The net land flux is calculated according to the following formula:

$$ F_{land} = E_{FOS} - S_{O} - AGR - S_{cement} $$

Where $F_{land}$ is the net land sink, $E_{FOS}$ is the emissions from fossil fuels, $S_{O}$ is the sink from the ocean, $AGR$ is the atmospheric growth rate, and $S_{cement}$ is the sink from cement carbonation.

To calculate from the net land sink the change in total carbon stocks on land, we remove an estimate for the anthropogenic perturbation of the lateral fluxes between land and the ocean of ≈0.05 GtC <sup>-1</sup> based on [Regnier et al. (2022)](https://www.nature.com/articles/s41586-021-04339-9).

In [14]:
# calculate the net land sink
GCB_data['land_sink'] = GCB_data['FF'] - GCB_data['AGR'] - GCB_data['ocean'] - GCB_data['cement']

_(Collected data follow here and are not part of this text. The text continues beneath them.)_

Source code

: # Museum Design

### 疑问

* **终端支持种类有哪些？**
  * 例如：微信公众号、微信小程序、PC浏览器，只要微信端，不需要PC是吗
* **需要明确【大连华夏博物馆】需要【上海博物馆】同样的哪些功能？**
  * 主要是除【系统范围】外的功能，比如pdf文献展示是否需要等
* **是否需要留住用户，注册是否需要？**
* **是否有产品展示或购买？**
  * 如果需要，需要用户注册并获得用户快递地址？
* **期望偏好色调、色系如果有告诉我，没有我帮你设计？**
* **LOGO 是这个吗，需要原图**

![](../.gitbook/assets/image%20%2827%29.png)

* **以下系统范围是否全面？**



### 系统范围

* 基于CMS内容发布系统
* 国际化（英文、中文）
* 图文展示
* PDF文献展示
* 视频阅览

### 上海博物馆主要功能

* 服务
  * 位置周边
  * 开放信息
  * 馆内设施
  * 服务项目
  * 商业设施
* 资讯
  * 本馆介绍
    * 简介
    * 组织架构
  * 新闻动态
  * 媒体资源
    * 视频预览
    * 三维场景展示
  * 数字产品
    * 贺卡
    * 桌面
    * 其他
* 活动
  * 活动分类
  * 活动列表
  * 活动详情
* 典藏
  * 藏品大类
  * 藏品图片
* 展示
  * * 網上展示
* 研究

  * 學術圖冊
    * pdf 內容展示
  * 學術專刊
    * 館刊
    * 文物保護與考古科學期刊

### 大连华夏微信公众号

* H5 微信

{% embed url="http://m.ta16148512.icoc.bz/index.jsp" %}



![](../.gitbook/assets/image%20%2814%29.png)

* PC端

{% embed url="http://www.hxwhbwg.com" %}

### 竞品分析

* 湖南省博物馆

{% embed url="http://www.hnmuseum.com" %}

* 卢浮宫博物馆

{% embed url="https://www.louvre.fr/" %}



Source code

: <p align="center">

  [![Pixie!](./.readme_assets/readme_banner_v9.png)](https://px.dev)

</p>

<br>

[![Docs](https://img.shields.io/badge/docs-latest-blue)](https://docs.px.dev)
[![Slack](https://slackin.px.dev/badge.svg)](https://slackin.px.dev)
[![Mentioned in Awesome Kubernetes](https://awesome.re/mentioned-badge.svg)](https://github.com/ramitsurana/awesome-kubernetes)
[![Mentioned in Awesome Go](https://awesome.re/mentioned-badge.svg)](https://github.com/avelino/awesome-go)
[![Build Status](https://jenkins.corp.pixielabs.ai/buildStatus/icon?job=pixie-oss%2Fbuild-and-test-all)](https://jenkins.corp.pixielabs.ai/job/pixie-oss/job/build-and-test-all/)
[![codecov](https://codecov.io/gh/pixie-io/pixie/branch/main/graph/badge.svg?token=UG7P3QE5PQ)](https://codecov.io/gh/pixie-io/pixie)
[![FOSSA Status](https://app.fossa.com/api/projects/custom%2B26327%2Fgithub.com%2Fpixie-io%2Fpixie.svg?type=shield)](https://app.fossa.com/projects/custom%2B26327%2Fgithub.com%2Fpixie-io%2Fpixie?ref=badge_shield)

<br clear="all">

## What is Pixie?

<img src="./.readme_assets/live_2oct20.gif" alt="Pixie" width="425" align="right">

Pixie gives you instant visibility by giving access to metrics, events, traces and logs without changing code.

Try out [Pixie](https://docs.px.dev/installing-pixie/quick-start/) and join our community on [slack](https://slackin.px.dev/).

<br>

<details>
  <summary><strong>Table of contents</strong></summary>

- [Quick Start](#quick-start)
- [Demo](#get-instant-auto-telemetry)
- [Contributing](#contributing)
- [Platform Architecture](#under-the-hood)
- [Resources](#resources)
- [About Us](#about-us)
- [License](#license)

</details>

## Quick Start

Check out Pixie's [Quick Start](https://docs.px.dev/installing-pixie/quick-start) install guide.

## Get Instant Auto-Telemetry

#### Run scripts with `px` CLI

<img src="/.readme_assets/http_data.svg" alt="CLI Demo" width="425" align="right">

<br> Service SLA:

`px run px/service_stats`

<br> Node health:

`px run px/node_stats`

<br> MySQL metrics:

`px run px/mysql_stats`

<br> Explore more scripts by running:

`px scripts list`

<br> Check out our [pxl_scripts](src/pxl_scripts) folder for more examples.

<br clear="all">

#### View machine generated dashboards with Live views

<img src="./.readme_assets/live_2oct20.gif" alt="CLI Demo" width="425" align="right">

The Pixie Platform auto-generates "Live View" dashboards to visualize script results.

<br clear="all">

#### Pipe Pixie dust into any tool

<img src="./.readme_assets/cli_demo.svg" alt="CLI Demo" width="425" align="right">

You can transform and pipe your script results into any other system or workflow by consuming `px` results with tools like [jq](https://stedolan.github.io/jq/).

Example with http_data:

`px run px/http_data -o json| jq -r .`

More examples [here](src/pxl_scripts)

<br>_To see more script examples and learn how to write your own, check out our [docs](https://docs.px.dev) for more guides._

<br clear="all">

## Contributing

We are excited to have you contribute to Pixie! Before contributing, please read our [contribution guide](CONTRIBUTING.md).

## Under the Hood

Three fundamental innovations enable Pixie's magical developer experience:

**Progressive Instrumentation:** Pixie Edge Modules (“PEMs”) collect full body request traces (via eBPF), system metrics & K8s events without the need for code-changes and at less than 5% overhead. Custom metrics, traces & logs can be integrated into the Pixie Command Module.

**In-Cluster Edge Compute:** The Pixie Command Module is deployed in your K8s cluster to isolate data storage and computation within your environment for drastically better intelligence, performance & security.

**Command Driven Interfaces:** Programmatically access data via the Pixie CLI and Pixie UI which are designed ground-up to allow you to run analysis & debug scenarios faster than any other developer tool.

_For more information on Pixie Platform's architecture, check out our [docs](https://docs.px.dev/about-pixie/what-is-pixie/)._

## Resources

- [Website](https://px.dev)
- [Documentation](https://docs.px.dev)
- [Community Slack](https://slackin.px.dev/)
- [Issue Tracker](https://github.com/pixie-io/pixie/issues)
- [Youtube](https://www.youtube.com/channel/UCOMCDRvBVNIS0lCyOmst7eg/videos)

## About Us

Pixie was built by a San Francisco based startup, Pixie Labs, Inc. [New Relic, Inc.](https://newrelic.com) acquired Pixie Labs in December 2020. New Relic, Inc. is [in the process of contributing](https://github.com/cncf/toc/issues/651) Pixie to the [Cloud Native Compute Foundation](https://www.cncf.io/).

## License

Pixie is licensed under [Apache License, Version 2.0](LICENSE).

# calculate the mean net land sink for the different time bins
global_land = time_bins.apply(lambda x: GCB_data.loc[x['year'],'land_sink'].mean(),axis=1)
global_land.index = time_bin_names
global_land.loc[f'{start_year+1}-2019'] = GCB_data.loc[start_year+1:2019,'land_sink'].mean()

# remove 0.05 anthropogenic perturbation of the land to ocean flux (F'_EC) from Regnier et al. 2022
global_land = global_land - F_lat

To calculate the uncertainty of $F_{land}$ at each year we need to combine the uncertainties of each component based on estimates from the Global Carbon Budget report ([Friedlingstein et al. 2023](https://essd.copernicus.org/articles/15/5301/2023/)), assuming that the uncertainties reported represent systematic errors.

For the ocean sink, the overall uncertainty is ≈0.4 GtC yr<sup>-1</sup>, but it is composed of random and systematic errors. The random errors which will be reduced when making averages and to a systematic part which will not be reduced.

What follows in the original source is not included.